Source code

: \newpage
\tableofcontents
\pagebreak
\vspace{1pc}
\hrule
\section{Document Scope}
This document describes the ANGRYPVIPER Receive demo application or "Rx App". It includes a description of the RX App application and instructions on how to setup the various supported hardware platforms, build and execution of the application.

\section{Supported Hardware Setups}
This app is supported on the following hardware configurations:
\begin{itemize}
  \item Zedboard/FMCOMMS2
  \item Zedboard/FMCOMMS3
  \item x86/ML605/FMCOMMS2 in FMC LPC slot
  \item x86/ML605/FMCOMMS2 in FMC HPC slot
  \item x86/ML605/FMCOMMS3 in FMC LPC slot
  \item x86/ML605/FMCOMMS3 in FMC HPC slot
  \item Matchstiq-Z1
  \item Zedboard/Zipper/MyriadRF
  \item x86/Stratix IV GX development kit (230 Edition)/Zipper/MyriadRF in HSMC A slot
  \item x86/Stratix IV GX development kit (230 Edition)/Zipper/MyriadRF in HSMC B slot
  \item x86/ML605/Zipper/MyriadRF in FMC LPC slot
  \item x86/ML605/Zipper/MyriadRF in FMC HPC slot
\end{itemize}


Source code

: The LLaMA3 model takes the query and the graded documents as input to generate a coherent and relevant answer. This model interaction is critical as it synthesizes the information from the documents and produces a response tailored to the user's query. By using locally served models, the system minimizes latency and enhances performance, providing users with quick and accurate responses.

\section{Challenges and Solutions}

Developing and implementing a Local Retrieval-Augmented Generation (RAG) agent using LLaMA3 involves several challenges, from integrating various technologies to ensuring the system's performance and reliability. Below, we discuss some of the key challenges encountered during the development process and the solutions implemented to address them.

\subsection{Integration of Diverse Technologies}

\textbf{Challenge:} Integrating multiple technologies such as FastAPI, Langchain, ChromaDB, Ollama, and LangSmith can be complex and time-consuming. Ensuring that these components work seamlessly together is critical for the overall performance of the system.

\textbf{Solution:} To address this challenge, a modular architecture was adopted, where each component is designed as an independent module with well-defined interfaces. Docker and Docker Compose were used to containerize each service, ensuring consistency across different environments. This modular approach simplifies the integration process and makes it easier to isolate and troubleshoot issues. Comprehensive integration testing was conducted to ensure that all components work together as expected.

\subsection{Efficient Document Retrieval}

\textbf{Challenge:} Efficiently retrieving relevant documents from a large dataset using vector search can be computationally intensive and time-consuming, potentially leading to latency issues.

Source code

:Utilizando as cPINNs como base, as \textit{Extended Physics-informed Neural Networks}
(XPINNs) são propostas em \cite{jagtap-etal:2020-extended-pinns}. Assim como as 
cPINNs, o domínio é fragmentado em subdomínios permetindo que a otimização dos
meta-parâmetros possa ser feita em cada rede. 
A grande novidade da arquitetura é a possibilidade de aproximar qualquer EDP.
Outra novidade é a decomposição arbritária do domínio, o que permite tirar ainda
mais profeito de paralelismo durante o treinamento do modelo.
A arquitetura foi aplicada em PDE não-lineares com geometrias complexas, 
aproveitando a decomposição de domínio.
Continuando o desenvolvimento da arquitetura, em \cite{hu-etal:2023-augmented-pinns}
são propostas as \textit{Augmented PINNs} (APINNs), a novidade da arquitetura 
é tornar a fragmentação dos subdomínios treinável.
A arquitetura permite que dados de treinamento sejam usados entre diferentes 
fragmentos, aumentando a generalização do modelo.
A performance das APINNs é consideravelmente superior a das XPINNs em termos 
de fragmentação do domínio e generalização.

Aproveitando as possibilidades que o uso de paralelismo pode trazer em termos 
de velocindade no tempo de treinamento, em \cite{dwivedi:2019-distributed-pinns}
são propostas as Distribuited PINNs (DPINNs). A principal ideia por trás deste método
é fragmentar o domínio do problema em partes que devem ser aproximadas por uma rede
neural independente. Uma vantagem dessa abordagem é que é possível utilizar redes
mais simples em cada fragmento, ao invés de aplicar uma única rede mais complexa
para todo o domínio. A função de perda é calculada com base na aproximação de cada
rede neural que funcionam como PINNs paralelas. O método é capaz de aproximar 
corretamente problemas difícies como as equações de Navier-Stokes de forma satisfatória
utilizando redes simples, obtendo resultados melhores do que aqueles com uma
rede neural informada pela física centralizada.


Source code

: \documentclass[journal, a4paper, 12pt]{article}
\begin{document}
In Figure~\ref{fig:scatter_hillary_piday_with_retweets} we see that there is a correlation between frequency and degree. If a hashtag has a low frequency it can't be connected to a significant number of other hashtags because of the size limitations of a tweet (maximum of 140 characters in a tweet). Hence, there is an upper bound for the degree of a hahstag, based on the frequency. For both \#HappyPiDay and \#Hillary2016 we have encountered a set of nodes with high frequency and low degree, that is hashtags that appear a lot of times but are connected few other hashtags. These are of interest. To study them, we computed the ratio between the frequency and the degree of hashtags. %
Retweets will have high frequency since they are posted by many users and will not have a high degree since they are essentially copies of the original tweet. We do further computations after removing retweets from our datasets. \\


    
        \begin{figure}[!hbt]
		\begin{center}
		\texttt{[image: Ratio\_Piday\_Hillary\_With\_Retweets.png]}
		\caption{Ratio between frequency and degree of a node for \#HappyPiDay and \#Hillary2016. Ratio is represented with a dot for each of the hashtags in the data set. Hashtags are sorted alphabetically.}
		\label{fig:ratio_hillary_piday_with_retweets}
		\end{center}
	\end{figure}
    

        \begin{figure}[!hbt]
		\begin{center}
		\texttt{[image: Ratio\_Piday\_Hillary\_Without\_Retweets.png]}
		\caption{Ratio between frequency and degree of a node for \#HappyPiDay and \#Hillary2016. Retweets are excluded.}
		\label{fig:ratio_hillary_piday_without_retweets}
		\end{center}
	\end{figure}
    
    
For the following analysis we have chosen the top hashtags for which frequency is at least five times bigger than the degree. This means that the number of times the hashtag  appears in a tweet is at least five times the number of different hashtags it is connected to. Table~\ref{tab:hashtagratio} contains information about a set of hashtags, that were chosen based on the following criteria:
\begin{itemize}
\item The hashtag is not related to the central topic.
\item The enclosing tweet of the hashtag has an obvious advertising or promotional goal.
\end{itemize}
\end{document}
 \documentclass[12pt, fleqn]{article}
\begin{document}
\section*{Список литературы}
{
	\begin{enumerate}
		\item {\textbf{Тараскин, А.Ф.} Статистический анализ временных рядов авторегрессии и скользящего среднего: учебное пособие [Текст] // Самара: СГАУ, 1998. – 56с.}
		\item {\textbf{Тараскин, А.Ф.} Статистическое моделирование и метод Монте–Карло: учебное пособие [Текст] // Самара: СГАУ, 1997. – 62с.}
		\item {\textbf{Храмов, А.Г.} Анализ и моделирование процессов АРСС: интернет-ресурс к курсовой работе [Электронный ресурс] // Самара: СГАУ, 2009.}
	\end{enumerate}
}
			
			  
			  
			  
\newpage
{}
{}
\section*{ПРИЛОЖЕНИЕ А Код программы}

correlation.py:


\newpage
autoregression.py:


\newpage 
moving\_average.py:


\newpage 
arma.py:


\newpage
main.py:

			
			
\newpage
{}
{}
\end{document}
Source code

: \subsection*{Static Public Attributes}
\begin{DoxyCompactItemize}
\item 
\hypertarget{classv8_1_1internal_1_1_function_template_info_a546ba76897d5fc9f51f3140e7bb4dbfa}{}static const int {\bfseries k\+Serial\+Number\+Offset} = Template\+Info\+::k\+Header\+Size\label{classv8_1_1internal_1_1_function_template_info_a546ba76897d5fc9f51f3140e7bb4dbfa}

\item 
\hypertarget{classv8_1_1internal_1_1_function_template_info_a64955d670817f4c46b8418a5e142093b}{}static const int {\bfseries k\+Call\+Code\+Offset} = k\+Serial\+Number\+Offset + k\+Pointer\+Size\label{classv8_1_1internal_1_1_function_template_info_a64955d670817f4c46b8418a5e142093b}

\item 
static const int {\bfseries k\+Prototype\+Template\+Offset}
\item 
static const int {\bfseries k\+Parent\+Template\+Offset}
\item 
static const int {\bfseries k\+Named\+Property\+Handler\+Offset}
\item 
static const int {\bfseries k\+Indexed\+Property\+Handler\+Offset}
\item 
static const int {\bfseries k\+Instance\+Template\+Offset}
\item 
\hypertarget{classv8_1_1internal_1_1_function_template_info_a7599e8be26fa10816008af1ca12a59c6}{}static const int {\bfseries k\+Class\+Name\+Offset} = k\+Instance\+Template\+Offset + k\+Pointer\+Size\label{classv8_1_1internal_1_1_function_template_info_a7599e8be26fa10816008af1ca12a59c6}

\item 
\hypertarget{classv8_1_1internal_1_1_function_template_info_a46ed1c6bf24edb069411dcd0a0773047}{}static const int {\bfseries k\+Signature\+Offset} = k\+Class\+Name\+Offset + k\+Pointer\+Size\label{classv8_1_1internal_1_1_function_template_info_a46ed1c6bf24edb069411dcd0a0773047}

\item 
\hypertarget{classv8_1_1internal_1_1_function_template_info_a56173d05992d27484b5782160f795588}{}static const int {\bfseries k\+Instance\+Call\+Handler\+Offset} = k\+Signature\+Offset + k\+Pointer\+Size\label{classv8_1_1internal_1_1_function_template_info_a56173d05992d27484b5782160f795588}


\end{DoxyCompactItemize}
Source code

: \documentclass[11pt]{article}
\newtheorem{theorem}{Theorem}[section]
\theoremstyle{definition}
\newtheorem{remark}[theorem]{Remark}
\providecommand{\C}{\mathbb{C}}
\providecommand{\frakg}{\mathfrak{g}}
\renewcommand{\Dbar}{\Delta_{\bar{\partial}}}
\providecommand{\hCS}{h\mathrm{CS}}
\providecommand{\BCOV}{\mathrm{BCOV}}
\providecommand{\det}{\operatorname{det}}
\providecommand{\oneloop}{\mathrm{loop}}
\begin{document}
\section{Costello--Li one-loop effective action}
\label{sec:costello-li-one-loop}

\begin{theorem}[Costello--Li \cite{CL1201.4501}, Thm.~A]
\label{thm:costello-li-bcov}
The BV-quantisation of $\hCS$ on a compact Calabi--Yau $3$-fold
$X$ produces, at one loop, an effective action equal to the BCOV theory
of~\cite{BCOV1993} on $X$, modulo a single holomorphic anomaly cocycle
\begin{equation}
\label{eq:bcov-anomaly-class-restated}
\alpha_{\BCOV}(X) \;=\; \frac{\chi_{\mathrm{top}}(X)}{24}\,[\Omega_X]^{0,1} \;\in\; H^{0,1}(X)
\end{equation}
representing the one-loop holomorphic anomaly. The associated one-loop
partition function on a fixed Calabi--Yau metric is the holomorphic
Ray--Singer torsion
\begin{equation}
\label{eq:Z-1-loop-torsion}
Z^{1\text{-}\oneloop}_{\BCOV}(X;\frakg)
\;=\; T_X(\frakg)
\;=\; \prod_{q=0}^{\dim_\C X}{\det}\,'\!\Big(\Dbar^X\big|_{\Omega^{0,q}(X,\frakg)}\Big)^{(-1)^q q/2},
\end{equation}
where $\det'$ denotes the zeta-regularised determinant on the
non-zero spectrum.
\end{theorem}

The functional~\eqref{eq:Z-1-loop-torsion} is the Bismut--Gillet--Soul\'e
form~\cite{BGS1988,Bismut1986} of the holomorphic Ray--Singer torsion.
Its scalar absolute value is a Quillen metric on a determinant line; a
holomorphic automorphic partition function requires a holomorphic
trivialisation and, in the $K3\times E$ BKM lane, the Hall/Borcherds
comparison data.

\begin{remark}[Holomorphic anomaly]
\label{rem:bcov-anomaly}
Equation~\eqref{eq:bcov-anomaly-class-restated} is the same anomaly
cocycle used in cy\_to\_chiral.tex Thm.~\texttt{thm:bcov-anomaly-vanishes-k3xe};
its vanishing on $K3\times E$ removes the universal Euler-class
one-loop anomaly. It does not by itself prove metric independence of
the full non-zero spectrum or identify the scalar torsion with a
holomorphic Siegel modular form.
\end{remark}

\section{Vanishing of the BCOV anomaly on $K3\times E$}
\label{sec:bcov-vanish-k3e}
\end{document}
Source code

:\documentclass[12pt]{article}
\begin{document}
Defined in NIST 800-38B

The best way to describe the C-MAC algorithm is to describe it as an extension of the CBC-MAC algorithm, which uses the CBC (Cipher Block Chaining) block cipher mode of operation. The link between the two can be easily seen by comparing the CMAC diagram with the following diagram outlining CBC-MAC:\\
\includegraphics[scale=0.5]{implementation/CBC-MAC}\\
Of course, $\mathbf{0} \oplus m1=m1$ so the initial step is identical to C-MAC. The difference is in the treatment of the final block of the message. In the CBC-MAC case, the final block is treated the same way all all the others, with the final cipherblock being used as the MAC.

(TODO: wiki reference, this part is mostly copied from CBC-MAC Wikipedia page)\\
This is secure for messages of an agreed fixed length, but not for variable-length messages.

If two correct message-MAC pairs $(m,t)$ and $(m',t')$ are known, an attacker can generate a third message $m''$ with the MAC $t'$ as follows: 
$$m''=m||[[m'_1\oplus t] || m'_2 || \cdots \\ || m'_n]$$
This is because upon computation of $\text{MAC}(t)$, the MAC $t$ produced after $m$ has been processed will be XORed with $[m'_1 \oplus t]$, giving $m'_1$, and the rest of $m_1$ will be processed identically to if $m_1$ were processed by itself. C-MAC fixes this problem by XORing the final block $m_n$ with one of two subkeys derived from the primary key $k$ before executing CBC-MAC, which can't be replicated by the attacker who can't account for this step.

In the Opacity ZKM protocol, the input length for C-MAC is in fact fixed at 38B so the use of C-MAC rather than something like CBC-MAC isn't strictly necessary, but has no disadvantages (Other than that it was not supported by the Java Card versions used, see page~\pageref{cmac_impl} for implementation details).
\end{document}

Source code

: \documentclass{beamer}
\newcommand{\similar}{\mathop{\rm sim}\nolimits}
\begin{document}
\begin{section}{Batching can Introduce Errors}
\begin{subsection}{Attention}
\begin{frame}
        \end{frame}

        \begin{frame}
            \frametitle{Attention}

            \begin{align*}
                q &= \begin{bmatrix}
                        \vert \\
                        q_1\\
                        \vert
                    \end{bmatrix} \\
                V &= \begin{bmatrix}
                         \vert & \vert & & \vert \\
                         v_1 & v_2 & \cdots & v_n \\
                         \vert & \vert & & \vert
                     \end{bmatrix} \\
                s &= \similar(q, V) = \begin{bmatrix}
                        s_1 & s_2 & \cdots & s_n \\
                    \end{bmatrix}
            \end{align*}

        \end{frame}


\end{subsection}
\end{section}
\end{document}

━━━━━━━━━━━━━━━━━━━━━━━━━━━━━━

Directions for this task
Look above for the line holding "and accurate responses.". Print it and every line after it, exactly, through the line holding "of the system.".

Answer to the exercise
: The LLaMA3 model takes the query and the graded documents as input to generate a coherent and relevant answer. This model interaction is critical as it synthesizes the information from the documents and produces a response tailored to the user's query. By using locally served models, the system minimizes latency and enhances performance, providing users with quick and accurate responses.

\section{Challenges and Solutions}

Developing and implementing a Local Retrieval-Augmented Generation (RAG) agent using LLaMA3 involves several challenges, from integrating various technologies to ensuring the system's performance and reliability. Below, we discuss some of the key challenges encountered during the development process and the solutions implemented to address them.

\subsection{Integration of Diverse Technologies}

\textbf{Challenge:} Integrating multiple technologies such as FastAPI, Langchain, ChromaDB, Ollama, and LangSmith can be complex and time-consuming. Ensuring that these components work seamlessly together is critical for the overall performance of the system.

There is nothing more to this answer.